Technically speaking what the code does is that a LaTeX package outputs two files in comma-separated format, one of them storing all the edges, the other storing all the metadata for the vertices, the first file by itself of course already give the complete representation of the graph. And the data can easily be analyzed using most scientific programming languages (Julia and Python both have great graph theory packages so I don't have to reinvent the wheel).

However, whether there are closed directed loops depend a bit on how the proof is written/typed. And closed directed loops does not necessarily mean circular argument in the proofs!

1. Trivial example: suppose I have a complicated theorem with a lot of hypotheses. And I pulled out one step of the proof as a Lemma. If in the proof of the Lemma one writes: "From the hypothesis 3 of \ref{thm1} we see..." and in the proof of the Theorem one writes "Thus it follows from \ref{lem1}..." then the graph will have a cycle!

This is largely a problem of how we write proofs! If we do it in a more structured way (closer to what Knuth proposed in his recent articles) then for example all the hypotheses can be separately pulled out of the theorem statement and referred to separately, and this will break the cycle.
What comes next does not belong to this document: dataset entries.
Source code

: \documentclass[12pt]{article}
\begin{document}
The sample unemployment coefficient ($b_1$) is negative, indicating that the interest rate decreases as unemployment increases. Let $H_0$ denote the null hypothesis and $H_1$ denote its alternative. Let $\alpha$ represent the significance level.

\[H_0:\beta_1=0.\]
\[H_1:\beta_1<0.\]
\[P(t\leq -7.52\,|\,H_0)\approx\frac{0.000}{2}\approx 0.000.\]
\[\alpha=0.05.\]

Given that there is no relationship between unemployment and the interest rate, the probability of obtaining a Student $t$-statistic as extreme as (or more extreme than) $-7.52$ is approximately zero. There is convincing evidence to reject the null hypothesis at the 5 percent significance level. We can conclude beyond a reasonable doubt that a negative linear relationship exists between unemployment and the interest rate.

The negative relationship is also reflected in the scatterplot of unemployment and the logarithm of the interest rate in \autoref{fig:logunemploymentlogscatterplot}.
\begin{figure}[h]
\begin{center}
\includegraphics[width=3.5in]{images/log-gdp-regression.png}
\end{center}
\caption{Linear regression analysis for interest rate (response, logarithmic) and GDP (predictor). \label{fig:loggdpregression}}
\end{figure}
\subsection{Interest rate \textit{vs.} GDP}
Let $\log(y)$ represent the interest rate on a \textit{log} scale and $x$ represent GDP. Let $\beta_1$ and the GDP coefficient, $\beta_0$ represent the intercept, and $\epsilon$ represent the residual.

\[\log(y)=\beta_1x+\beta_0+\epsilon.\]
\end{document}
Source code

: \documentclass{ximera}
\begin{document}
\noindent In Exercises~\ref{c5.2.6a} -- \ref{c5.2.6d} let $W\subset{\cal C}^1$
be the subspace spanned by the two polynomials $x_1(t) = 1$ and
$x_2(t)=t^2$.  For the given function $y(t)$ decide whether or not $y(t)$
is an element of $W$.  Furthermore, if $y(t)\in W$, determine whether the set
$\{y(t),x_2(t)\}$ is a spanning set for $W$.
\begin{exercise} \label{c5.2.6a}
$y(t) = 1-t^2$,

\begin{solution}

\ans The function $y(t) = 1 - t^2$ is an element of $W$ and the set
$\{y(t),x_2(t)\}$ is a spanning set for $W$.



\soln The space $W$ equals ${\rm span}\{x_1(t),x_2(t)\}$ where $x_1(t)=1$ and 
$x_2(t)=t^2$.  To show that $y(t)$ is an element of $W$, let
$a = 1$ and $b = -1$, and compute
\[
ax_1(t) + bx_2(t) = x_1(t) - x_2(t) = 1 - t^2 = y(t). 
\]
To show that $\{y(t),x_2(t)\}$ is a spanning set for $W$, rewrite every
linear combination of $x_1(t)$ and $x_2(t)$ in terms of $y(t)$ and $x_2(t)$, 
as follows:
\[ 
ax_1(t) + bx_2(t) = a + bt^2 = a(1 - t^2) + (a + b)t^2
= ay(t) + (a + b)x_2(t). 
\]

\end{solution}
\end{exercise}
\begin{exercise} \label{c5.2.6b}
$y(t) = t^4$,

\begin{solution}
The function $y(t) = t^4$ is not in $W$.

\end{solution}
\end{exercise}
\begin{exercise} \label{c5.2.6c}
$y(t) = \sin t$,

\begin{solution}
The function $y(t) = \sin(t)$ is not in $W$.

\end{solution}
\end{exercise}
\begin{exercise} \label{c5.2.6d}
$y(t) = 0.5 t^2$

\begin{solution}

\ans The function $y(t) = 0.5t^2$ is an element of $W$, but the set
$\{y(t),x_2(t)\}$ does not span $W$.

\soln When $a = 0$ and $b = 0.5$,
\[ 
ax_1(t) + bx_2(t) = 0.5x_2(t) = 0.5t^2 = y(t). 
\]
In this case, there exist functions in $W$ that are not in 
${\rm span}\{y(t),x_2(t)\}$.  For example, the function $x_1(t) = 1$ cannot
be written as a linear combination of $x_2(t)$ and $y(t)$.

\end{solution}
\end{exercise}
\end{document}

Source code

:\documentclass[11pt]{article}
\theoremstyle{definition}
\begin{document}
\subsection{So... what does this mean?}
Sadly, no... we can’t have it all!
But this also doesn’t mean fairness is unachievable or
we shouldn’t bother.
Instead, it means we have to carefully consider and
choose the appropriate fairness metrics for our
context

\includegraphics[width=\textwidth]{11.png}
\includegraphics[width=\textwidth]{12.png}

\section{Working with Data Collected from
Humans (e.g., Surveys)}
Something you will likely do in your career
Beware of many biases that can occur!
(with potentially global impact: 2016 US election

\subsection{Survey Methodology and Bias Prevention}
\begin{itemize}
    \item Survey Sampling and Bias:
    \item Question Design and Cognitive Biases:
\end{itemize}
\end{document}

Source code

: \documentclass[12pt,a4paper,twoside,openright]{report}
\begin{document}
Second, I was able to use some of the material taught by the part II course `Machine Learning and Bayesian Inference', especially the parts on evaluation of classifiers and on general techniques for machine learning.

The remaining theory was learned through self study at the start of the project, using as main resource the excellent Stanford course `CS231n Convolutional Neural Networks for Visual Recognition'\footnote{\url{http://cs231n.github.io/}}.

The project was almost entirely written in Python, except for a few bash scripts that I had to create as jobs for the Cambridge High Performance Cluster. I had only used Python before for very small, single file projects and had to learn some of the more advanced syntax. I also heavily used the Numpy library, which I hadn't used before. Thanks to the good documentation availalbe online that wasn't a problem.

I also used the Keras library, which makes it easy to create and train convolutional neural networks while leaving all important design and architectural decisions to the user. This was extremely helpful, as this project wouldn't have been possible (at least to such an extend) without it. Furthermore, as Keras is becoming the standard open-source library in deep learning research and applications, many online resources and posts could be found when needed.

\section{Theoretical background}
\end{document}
Another way to solve this problem would be to include different semantic versions of '\ref', where references to "hypotheses" and references to "conclusions" are distinguished.

2. Less trivial example: analysis of PDEs have a lot of bootstrap arguments. At least one way to write bootstrap arguments can result in a circular graph; on the other hand, there are also ways to write bootstrap arguments that are not circular.

In any case, these are all great ideas for further code development! One giant improvement would be for me to add support to semantic referencing and store also information about different edge types. But if we want to really dive into the thick of these issues, I think we will get very quickly stuck in the realm of formal proofs and proof-assistants and proof-checkers.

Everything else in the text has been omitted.